Twenty-six of Maclin’s juniors and seniors might prove their principal right after concluding a three-day trip to Washington by attending President Barack Obama’s second inauguration.
Carl Sechrist, one of the students, described a crowd variously estimated between 700,000 and 1 million people as “completely overwhelming.”
“I don’t know why, but I didn’t expect it. They said the crowd would be ‘crushing,’” he said. “But I didn’t appreciate it until I got there.”
The local entourage had some choice standing room tickets behind the Capitol Reflecting Pool, for which they thanked Sen. Claire McCaskill, D-Mo. That gave them a straight-on view about 200 yards from the podium where Obama’s ceremonial oath of office and speech took place.
Behind them stretched the National Mall and a sea of people that, as the principal suggested, students might never forget.
“Just looking back all the way to the Washington Monument, at the mass of people, was incredible,” said student Grace Deitzler. “I’ve never seen that many people in my life, everybody there for the same purpose of sharing the moment.”
It was more than just atmospherics that captivated these students. Count them among the Americans weary of gridlock in polarized Washington, one of the themes in the president’s speech.
Obama “said we can’t mistake this bantering, this back-and-forth, for real political discourse, that we can’t just bicker with each other because that’s not what real legislative bodies do,” said student Ethan Farber.
ENTHUSIASM NOT LACKING
This time around, there was no groundbreaking history, no transfer of power. But it didn’t necessarily mean a lack of enthusiasm.
“It doesn’t have the sizzle of the first inauguration, but it is a historic moment,” observed Sen. Dick Durbin, D-Ill.
Gov. Jay Nixon got here on Sunday for a brief visit that included a reception at Vice President Joe Biden’s residence at the Grounds of the Naval Observatory.
Having just experienced his own second inauguration, Nixon remarked in an interview that “it is a time that causes you to think both backward and forward.”
The parallel between Jefferson City and Washington, he said, is that “it is a challenge sometime in modern politics to get something done.”
Four years ago, McCaskill had duties as co-chairwoman of the Presidential Inaugural Committee and hosted her own party. This year, she had no formal role and held no party, but she planned to be on hand with family members for the ceremonial oath of office.
Rep. William Lacy Clay, D-St. Louis, held a lottery to dispense some 225 tickets to St. Louisans after getting more than 1,000 ticket requests. It was a difficult process; he needed to finagle extra tickets from Republican colleagues who had them to give.
Then some of his 1st District lottery winners experienced “sticker shock,” as he put it, when they found out that some Washington hotels were requiring four-night minimum stays.
The Lesbian and Gay Band Association was on hand for an encore inauguration performance, alongside high school marchers, military bands, dancers and all of the other 57 groups chosen by the inaugural committee.

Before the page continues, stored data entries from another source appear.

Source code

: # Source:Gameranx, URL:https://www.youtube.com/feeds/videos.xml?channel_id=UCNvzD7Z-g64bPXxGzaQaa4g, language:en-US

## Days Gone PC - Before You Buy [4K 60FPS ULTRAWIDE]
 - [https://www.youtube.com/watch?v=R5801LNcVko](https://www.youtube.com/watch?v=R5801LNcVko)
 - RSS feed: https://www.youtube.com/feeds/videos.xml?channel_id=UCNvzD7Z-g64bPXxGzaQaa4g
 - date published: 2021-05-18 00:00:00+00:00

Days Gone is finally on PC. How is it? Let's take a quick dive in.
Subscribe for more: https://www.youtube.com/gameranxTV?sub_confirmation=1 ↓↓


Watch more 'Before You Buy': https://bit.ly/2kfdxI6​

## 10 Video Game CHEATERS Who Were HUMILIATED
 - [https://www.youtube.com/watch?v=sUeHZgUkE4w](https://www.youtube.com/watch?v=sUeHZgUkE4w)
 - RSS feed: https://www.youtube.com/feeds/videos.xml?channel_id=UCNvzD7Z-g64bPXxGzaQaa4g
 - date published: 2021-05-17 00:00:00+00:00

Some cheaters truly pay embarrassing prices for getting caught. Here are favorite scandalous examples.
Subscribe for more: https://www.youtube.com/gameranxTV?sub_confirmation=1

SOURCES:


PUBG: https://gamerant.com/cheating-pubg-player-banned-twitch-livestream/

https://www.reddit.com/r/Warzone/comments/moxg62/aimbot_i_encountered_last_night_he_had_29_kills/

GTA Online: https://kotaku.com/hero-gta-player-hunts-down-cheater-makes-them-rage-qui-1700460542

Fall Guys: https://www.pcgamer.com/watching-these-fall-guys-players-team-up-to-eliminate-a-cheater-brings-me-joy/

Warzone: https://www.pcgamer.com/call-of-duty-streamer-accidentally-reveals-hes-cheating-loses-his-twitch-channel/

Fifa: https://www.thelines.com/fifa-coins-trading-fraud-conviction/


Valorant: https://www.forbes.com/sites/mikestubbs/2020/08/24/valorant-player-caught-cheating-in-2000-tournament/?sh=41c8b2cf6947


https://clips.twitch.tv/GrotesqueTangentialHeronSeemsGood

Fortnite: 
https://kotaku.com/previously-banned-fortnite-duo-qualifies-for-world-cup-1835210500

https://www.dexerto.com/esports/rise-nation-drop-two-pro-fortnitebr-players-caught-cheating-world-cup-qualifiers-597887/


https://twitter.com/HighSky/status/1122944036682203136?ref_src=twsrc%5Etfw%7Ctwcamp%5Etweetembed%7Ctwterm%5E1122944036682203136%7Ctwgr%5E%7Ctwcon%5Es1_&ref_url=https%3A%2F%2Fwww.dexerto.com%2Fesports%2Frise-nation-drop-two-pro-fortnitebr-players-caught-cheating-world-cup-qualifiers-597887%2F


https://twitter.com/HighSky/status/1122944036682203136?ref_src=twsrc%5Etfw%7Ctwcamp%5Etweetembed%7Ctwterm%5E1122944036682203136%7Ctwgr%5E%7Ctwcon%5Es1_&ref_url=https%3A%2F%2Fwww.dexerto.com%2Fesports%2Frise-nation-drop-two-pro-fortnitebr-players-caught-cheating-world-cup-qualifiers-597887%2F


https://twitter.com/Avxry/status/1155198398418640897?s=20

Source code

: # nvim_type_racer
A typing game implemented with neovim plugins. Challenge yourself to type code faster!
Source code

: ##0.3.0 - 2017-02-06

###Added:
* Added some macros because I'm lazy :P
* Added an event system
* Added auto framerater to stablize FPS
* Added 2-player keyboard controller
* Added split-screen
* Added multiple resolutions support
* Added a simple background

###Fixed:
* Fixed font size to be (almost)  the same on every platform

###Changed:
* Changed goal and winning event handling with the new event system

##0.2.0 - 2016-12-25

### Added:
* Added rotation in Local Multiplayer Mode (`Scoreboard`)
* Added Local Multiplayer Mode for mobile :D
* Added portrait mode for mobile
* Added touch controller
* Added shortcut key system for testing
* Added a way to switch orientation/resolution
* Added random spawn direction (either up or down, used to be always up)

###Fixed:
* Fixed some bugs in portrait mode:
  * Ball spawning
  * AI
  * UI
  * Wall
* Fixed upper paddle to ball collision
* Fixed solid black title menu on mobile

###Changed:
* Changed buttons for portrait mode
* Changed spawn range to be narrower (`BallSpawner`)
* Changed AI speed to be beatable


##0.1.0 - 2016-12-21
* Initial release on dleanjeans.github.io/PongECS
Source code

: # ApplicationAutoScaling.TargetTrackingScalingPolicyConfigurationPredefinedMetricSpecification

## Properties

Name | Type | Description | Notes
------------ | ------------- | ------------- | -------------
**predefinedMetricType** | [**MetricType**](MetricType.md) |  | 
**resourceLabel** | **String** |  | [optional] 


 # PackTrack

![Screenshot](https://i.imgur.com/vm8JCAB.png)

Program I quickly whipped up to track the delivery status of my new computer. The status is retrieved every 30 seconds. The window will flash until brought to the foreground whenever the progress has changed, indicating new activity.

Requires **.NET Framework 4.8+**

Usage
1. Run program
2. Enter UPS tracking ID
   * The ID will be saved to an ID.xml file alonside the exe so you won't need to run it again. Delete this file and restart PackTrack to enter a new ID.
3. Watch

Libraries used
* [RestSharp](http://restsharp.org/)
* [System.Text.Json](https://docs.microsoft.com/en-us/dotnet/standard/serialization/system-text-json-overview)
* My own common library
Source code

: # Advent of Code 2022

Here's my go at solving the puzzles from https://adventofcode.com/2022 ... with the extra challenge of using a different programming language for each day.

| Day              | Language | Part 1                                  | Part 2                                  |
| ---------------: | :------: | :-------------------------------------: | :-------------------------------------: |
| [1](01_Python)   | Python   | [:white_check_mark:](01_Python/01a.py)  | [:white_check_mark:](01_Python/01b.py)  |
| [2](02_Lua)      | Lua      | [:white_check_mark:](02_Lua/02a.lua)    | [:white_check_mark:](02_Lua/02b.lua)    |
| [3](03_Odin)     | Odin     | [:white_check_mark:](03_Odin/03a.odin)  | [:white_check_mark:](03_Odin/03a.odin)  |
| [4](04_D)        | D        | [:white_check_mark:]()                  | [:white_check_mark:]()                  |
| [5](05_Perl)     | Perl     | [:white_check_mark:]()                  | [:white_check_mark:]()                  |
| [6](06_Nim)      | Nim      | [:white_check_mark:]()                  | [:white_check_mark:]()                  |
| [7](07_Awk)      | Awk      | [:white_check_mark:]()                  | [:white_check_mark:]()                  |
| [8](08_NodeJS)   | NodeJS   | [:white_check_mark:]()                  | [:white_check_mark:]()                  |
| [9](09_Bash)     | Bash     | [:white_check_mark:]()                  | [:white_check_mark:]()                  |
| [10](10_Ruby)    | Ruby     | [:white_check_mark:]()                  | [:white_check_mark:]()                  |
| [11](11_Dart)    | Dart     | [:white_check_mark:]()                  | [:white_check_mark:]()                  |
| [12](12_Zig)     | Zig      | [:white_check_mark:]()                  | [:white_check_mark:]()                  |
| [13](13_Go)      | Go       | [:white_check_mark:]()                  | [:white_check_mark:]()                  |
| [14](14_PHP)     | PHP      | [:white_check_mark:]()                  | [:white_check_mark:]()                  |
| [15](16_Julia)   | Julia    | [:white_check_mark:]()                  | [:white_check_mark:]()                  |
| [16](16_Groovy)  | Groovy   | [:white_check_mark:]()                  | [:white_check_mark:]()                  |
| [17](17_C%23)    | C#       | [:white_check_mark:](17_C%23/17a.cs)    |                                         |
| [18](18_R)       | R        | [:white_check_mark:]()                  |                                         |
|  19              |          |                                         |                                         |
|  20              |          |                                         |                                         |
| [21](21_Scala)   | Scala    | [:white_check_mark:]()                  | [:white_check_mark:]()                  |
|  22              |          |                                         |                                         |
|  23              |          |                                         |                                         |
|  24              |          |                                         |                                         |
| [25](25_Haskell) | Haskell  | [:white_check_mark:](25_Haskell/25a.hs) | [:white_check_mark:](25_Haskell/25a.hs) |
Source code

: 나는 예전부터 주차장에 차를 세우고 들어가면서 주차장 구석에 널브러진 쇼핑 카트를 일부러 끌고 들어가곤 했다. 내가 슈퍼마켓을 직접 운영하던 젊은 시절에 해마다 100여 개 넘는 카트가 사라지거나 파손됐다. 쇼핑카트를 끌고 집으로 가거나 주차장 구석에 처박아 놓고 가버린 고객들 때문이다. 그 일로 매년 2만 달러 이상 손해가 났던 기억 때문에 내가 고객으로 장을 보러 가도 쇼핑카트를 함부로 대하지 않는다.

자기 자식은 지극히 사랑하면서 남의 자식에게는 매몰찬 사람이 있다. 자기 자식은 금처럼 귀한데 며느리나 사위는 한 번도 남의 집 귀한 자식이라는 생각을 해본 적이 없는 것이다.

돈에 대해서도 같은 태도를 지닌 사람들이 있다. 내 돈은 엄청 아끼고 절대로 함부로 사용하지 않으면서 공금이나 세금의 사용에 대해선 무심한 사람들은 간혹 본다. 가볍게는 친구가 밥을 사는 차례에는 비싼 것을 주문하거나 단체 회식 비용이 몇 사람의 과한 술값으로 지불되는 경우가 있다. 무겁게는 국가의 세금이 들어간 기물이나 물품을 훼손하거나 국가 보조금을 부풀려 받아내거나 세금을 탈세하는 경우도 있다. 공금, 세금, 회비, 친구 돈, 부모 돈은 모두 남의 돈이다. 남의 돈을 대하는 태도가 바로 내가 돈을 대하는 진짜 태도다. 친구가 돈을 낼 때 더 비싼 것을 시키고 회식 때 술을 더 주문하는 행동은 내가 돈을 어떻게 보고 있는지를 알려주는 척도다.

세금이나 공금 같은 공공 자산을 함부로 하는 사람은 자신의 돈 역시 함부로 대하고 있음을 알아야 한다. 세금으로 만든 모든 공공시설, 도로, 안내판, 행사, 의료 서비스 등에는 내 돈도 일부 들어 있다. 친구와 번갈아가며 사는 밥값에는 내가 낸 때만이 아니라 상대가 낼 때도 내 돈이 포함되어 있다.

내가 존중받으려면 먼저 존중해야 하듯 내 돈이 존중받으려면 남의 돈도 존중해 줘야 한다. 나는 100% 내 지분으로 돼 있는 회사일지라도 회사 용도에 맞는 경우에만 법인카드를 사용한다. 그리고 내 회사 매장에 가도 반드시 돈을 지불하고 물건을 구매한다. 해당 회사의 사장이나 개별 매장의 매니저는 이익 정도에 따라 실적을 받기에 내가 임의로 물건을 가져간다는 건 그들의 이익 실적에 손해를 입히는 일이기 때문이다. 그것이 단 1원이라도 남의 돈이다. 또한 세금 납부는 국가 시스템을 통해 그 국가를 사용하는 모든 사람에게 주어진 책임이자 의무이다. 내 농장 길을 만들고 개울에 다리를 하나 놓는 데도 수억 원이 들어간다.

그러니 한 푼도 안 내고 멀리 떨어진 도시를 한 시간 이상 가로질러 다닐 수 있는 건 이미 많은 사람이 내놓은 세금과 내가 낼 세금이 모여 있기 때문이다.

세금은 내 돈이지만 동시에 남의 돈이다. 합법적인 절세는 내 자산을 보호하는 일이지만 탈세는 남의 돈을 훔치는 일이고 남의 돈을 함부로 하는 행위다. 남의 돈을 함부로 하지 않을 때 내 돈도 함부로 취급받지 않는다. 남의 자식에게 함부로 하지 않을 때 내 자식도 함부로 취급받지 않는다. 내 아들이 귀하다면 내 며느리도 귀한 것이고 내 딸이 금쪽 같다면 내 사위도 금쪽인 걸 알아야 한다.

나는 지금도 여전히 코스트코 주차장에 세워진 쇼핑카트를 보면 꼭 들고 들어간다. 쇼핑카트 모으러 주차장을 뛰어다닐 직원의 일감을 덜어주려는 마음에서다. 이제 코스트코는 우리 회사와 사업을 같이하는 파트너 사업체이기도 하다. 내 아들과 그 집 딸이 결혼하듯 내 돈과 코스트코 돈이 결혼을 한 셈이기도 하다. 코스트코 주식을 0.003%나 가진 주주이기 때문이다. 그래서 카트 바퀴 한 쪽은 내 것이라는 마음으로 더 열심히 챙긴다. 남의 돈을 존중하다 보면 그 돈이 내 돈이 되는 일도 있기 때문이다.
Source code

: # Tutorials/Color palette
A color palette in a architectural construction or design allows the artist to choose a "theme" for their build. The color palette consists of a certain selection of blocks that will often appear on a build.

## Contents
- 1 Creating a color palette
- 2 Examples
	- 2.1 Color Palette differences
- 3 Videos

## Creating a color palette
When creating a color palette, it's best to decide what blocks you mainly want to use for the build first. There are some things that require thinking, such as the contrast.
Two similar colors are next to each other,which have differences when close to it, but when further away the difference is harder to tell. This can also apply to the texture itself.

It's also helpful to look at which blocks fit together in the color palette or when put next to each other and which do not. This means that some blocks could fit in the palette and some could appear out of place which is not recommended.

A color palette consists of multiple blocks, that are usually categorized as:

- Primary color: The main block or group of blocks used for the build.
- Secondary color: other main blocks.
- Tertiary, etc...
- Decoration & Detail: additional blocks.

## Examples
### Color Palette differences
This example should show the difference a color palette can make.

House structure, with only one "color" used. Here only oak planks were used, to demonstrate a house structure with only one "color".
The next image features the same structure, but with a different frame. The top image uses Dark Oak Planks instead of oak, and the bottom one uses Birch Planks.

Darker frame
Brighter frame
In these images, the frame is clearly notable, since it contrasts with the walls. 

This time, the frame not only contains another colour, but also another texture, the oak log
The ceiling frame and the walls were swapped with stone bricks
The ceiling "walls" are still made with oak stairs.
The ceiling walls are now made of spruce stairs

“It’s kind of awe-inspiring to have people come together like this from all around the country,” said Lawrence Miskel, of St. Louis, a saxophone player with LGBA who performed at his second inauguration.
In the 1990s, the band was part of sideline entertainment in the inaugural parades of Bill Clinton. In 2001 and 2005, they had no role when George W. Bush took the oath of office. But four years ago, the LGBA’s application to perform was accepted for Obama’s first inauguration.
Miskel, 33, called the invitation this year “a milestone. It’s really kind of symbolic being there, and not just for ourselves.”
The group’s 200-plus band members drilled in Baltimore over the weekend, preparing for the 1.5-mile parade route from the U.S. Capitol to the White House. They planned to perform four songs, ranging from the traditional “Battle Hymn of the Republic” to a version of Lady Gaga’s “Edge of Glory.”
“There are so many groups that applied to be part of the parade this year. For them to accept us back for the second time speaks a lot about the motivation of this administration,” said trumpet player Sara Gamblin-Luig, 36, also from St. Louis.